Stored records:

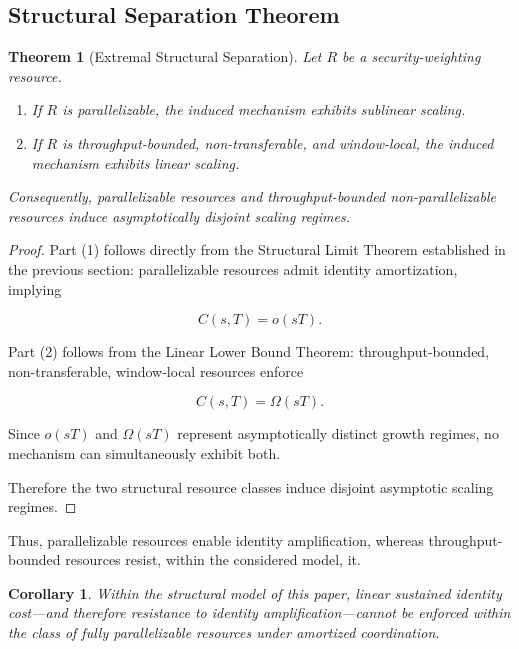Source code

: \documentclass[journal]{IEEEtran}
\newtheorem{theorem}{Theorem}
\newtheorem{corollary}{Corollary}
\begin{document}
	\subsection{Structural Separation Theorem}
	
	\begin{theorem}[Extremal Structural Separation]
		
		Let $R$ be a security-weighting resource.
		
		\begin{enumerate}
			
			\item If $R$ is parallelizable,
			the induced mechanism exhibits sublinear scaling.
			
			\item If $R$ is throughput-bounded, non-transferable,
			and window-local,
			the induced mechanism exhibits linear scaling.
			
		\end{enumerate}
		
		Consequently,
		parallelizable resources and throughput-bounded
		non-parallelizable resources induce
		asymptotically disjoint scaling regimes.
		
	\end{theorem}
	
	\begin{proof}
		
		Part (1) follows directly from the Structural Limit Theorem
		established in the previous section:
		parallelizable resources admit identity amortization,
		implying
		
		\[
		C(s,T) = o(sT).
		\]
		
		Part (2) follows from the Linear Lower Bound
		Theorem:
		throughput-bounded, non-transferable,
		window-local resources enforce
		
		\[
		C(s,T) = \Omega(sT).
		\]
		
		Since $o(sT)$ and $\Omega(sT)$ represent
		asymptotically distinct growth regimes,
		no mechanism can simultaneously exhibit both.
		
		Therefore the two structural resource classes
		induce disjoint asymptotic scaling regimes.
		
	\end{proof}
	
	Thus, parallelizable resources enable identity amplification,
	whereas throughput-bounded resources resist, within the considered model, it.
	
	\begin{corollary}
		Within the structural model of this paper,
		linear sustained identity cost---and therefore
		resistance to identity amplification---cannot be
		enforced within the class of fully parallelizable resources
		under amortized coordination.
	\end{corollary}
	
\end{document}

Problem =
Your copy should match the records above word for word, but without images.

Response for this exercise =
Source code

: \documentclass[journal]{IEEEtran}
\newtheorem{theorem}{Theorem}
\newtheorem{corollary}{Corollary}
\begin{document}
	\subsection{Structural Separation Theorem}
	
	\begin{theorem}[Extremal Structural Separation]
		
		Let $R$ be a security-weighting resource.
		
		\begin{enumerate}
			
			\item If $R$ is parallelizable,
			the induced mechanism exhibits sublinear scaling.
			
			\item If $R$ is throughput-bounded, non-transferable,
			and window-local,
			the induced mechanism exhibits linear scaling.
			
		\end{enumerate}
		
		Consequently,
		parallelizable resources and throughput-bounded
		non-parallelizable resources induce
		asymptotically disjoint scaling regimes.
		
	\end{theorem}
	
	\begin{proof}
		
		Part (1) follows directly from the Structural Limit Theorem
		established in the previous section:
		parallelizable resources admit identity amortization,
		implying
		
		\[
		C(s,T) = o(sT).
		\]
		
		Part (2) follows from the Linear Lower Bound
		Theorem:
		throughput-bounded, non-transferable,
		window-local resources enforce
		
		\[
		C(s,T) = \Omega(sT).
		\]
		
		Since $o(sT)$ and $\Omega(sT)$ represent
		asymptotically distinct growth regimes,
		no mechanism can simultaneously exhibit both.
		
		Therefore the two structural resource classes
		induce disjoint asymptotic scaling regimes.
		
	\end{proof}
	
	Thus, parallelizable resources enable identity amplification,
	whereas throughput-bounded resources resist, within the considered model, it.
	
	\begin{corollary}
		Within the structural model of this paper,
		linear sustained identity cost---and therefore
		resistance to identity amplification---cannot be
		enforced within the class of fully parallelizable resources
		under amortized coordination.
	\end{corollary}
	
\end{document}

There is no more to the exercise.